Marotta: "Un sogno! È lo Scudetto di Chivu e della squadra"
Società
— 2 ore faLe parole del Presidente e CEO dell'Inter dopo la vittoria sul Parma, che ha consegnato lo Scudetto numero 21 della storia interista
Inter Campione d'Italia. Mentre i fuochi d'artificio illuminano San Siro, mentre un enorme striscione con il 21 copre il prato del Meazza, Giuseppe Marotta abbraccia con forza Cristian Chivu, il condottiero della squadra che ha dominato il campionato.
Queste le parole del Presidente e CEO nerazzurro, che ha espresso tutta la sua gioia per un trionfo meraviglioso.

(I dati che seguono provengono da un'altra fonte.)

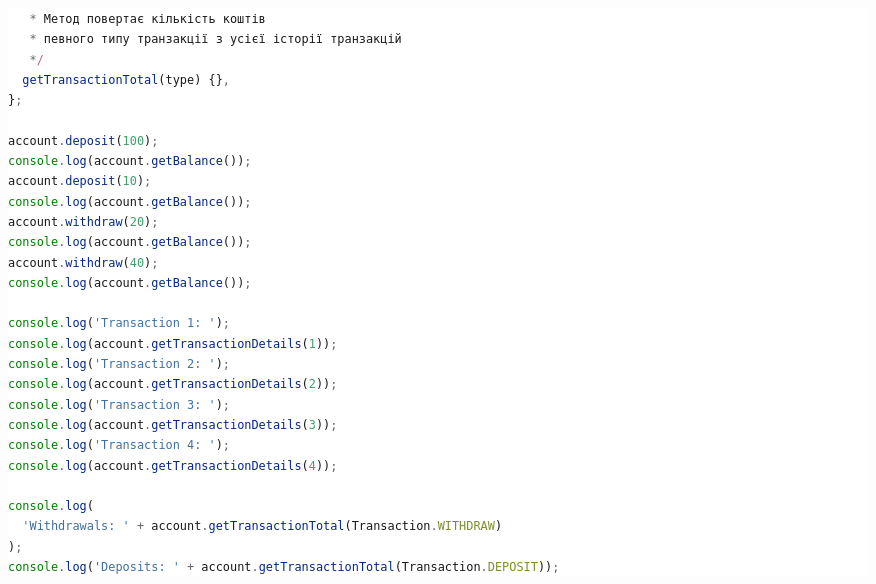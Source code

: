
 ```js
   * Метод повертає кількість коштів
   * певного типу транзакції з усієї історії транзакцій
   */
  getTransactionTotal(type) {},
};

account.deposit(100);
console.log(account.getBalance());
account.deposit(10);
console.log(account.getBalance());
account.withdraw(20);
console.log(account.getBalance());
account.withdraw(40);
console.log(account.getBalance());

console.log('Transaction 1: ');
console.log(account.getTransactionDetails(1));
console.log('Transaction 2: ');
console.log(account.getTransactionDetails(2));
console.log('Transaction 3: ');
console.log(account.getTransactionDetails(3));
console.log('Transaction 4: ');
console.log(account.getTransactionDetails(4));

console.log(
  'Withdrawals: ' + account.getTransactionTotal(Transaction.WITHDRAW)
);
console.log('Deposits: ' + account.getTransactionTotal(Transaction.DEPOSIT));
```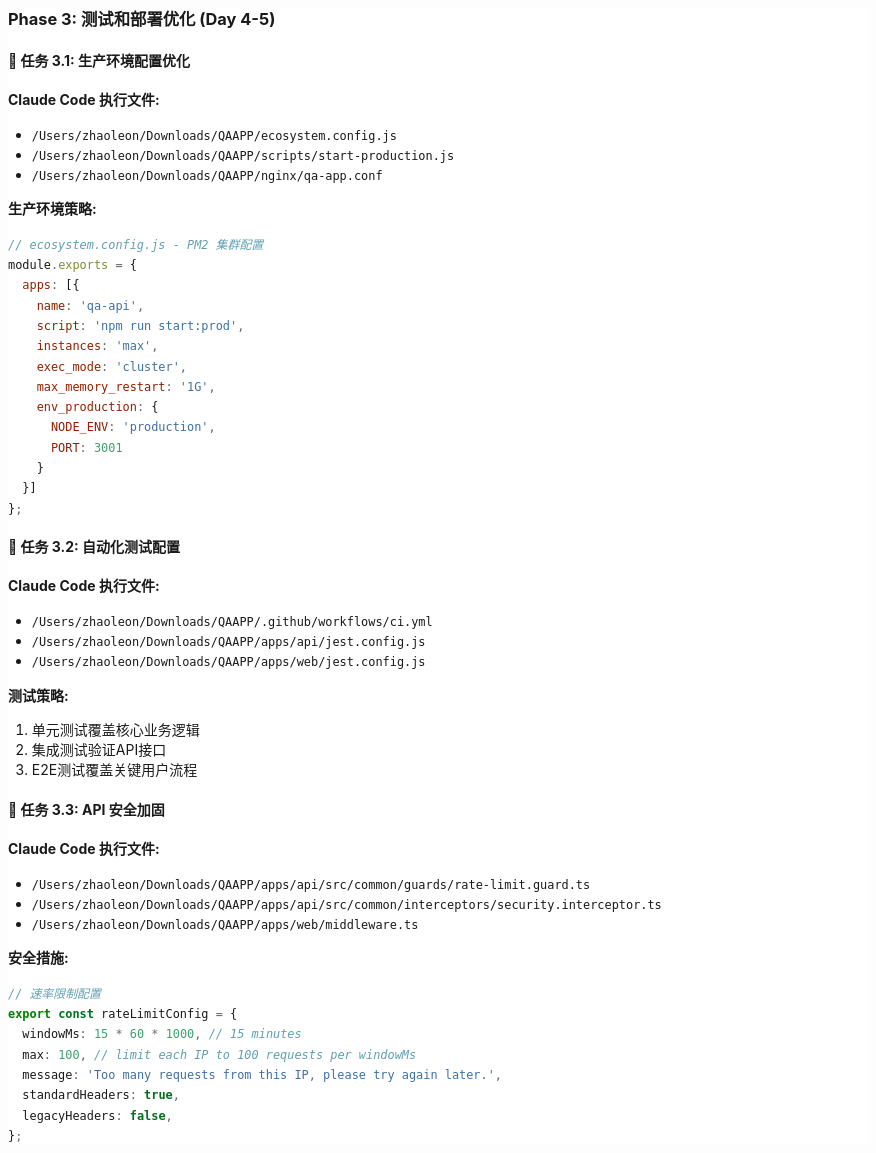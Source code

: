 ### Phase 3: 测试和部署优化 (Day 4-5)

#### 🎯 任务 3.1: 生产环境配置优化
**Claude Code 执行文件:**
- `/Users/zhaoleon/Downloads/QAAPP/ecosystem.config.js`
- `/Users/zhaoleon/Downloads/QAAPP/scripts/start-production.js`
- `/Users/zhaoleon/Downloads/QAAPP/nginx/qa-app.conf`

**生产环境策略:**
```javascript
// ecosystem.config.js - PM2 集群配置
module.exports = {
  apps: [{
    name: 'qa-api',
    script: 'npm run start:prod',
    instances: 'max',
    exec_mode: 'cluster',
    max_memory_restart: '1G',
    env_production: {
      NODE_ENV: 'production',
      PORT: 3001
    }
  }]
};
```

#### 🎯 任务 3.2: 自动化测试配置
**Claude Code 执行文件:**
- `/Users/zhaoleon/Downloads/QAAPP/.github/workflows/ci.yml`
- `/Users/zhaoleon/Downloads/QAAPP/apps/api/jest.config.js`
- `/Users/zhaoleon/Downloads/QAAPP/apps/web/jest.config.js`

**测试策略:**
1. 单元测试覆盖核心业务逻辑
2. 集成测试验证API接口
3. E2E测试覆盖关键用户流程

#### 🎯 任务 3.3: API 安全加固
**Claude Code 执行文件:**
- `/Users/zhaoleon/Downloads/QAAPP/apps/api/src/common/guards/rate-limit.guard.ts`
- `/Users/zhaoleon/Downloads/QAAPP/apps/api/src/common/interceptors/security.interceptor.ts`
- `/Users/zhaoleon/Downloads/QAAPP/apps/web/middleware.ts`

**安全措施:**
```typescript
// 速率限制配置
export const rateLimitConfig = {
  windowMs: 15 * 60 * 1000, // 15 minutes
  max: 100, // limit each IP to 100 requests per windowMs
  message: 'Too many requests from this IP, please try again later.',
  standardHeaders: true,
  legacyHeaders: false,
};
```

“Questo è il mio primo Scudetto da presidente: è un sogno che ho realizzato, non avrei mai pensato di riuscirci, anche se da piccolo il mio sogno era diventare un dirigente calcistico. Riuscirci da Presidente e da Presidente dell'Inter è bellissimo. Il primo ringraziamento va a chi mi ha preceduto, Presidenti molto più degni di me che sono stati fonte d'ispirazione. Tra poco faremo memoria della scomparsa di Ernesto Pellegrini, ma penso anche a Moratti, Facchetti, Fraizzoli, Steven Zhang. Il pensiero va anche a questi stupendi tifosi e alla nostra proprietà che ci ha fatto lavorare in libertà, ma questo è lo Scudetto di Chivu e della squadra. Abbiamo deciso di puntare su Chivu perché abbiamo visto in un valore fondamentale per i manager: il coraggio. Chivu aveva dalla sua un curriculum di giocatore vincente e di essere stato capitano dell'Ajax a 21 anni, allenatore vincente nella Primavera e con l'esperienza a Parma. Caratteristiche che ci hanno portato a sceglierlo tranquillamente, poteva mancargli solo l'esperienza e abbiamo supportato questa unica lacuna, lui potrà e dovrà restare all'Inter sicuramente per molti anni. Dopo quel periodo negativo a inizio stagione che però aveva prestazioni molto positive abbiamo capito che questa squadra era molto unita e l'allenatore era il loro leader, non ho mai esonerato un allenatore durante la stagione, il tecnico è fondamentale ma deve essere aiutato e le valutazioni non devono essere fatte d'istinto, noi abbiamo una cultura diversa. Conoscevamo il suo valore e quello della squadra. Non è ancora il momento di parlare di mercato, ma abbiamo chiaro come dobbiamo agire in futuro, anche grazie al confronto continuo con la Proprietà. Questo gruppo si è consolidato negli anni, anche lo zoccolo duro di italiani è fondamentale e dovremo continuare su questa linea. Ci sono giocatori bravi che andrebbero bene per il nostro gioco, così come stranieri di esperienza che hanno la qualità del portare la cultura della vittoria.”